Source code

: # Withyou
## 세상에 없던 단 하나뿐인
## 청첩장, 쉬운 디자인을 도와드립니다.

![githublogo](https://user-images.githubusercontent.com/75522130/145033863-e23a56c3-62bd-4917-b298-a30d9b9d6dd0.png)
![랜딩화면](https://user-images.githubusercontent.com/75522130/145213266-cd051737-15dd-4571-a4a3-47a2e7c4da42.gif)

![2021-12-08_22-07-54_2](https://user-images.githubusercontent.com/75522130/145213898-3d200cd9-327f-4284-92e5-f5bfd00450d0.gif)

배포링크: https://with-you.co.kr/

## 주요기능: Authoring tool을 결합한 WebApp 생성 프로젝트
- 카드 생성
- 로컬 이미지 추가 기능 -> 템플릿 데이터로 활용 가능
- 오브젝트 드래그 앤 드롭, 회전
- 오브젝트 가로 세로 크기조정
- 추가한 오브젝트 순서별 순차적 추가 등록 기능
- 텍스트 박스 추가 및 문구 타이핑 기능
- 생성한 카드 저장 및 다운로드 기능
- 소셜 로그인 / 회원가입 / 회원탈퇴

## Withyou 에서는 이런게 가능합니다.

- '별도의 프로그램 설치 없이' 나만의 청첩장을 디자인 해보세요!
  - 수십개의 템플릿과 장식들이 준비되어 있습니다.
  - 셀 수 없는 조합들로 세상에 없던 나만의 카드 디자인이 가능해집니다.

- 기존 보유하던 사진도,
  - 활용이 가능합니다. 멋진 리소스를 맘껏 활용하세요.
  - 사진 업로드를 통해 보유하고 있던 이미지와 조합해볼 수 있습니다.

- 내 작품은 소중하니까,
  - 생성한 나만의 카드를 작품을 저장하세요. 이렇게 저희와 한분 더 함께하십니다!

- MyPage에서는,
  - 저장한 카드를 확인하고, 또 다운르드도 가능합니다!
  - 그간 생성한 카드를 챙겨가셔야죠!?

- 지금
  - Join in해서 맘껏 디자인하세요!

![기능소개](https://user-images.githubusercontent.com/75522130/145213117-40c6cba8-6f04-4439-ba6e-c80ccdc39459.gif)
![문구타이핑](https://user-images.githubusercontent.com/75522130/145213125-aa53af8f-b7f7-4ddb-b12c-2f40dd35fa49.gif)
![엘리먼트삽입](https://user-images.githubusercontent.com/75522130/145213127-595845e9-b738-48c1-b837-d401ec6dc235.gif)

□ □ □ □

--- Prompt ---
A verbatim copy of the listing is to be returned in full.

--- Your solution ---
Source code

: # Withyou
## 세상에 없던 단 하나뿐인
## 청첩장, 쉬운 디자인을 도와드립니다.

![githublogo](https://user-images.githubusercontent.com/75522130/145033863-e23a56c3-62bd-4917-b298-a30d9b9d6dd0.png)
![랜딩화면](https://user-images.githubusercontent.com/75522130/145213266-cd051737-15dd-4571-a4a3-47a2e7c4da42.gif)

![2021-12-08_22-07-54_2](https://user-images.githubusercontent.com/75522130/145213898-3d200cd9-327f-4284-92e5-f5bfd00450d0.gif)

배포링크: https://with-you.co.kr/

## 주요기능: Authoring tool을 결합한 WebApp 생성 프로젝트
- 카드 생성
- 로컬 이미지 추가 기능 -> 템플릿 데이터로 활용 가능
- 오브젝트 드래그 앤 드롭, 회전
- 오브젝트 가로 세로 크기조정
- 추가한 오브젝트 순서별 순차적 추가 등록 기능
- 텍스트 박스 추가 및 문구 타이핑 기능
- 생성한 카드 저장 및 다운로드 기능
- 소셜 로그인 / 회원가입 / 회원탈퇴

## Withyou 에서는 이런게 가능합니다.

- '별도의 프로그램 설치 없이' 나만의 청첩장을 디자인 해보세요!
  - 수십개의 템플릿과 장식들이 준비되어 있습니다.
  - 셀 수 없는 조합들로 세상에 없던 나만의 카드 디자인이 가능해집니다.

- 기존 보유하던 사진도,
  - 활용이 가능합니다. 멋진 리소스를 맘껏 활용하세요.
  - 사진 업로드를 통해 보유하고 있던 이미지와 조합해볼 수 있습니다.

- 내 작품은 소중하니까,
  - 생성한 나만의 카드를 작품을 저장하세요. 이렇게 저희와 한분 더 함께하십니다!

- MyPage에서는,
  - 저장한 카드를 확인하고, 또 다운르드도 가능합니다!
  - 그간 생성한 카드를 챙겨가셔야죠!?

- 지금
  - Join in해서 맘껏 디자인하세요!

![기능소개](https://user-images.githubusercontent.com/75522130/145213117-40c6cba8-6f04-4439-ba6e-c80ccdc39459.gif)
![문구타이핑](https://user-images.githubusercontent.com/75522130/145213125-aa53af8f-b7f7-4ddb-b12c-2f40dd35fa49.gif)
![엘리먼트삽입](https://user-images.githubusercontent.com/75522130/145213127-595845e9-b738-48c1-b837-d401ec6dc235.gif)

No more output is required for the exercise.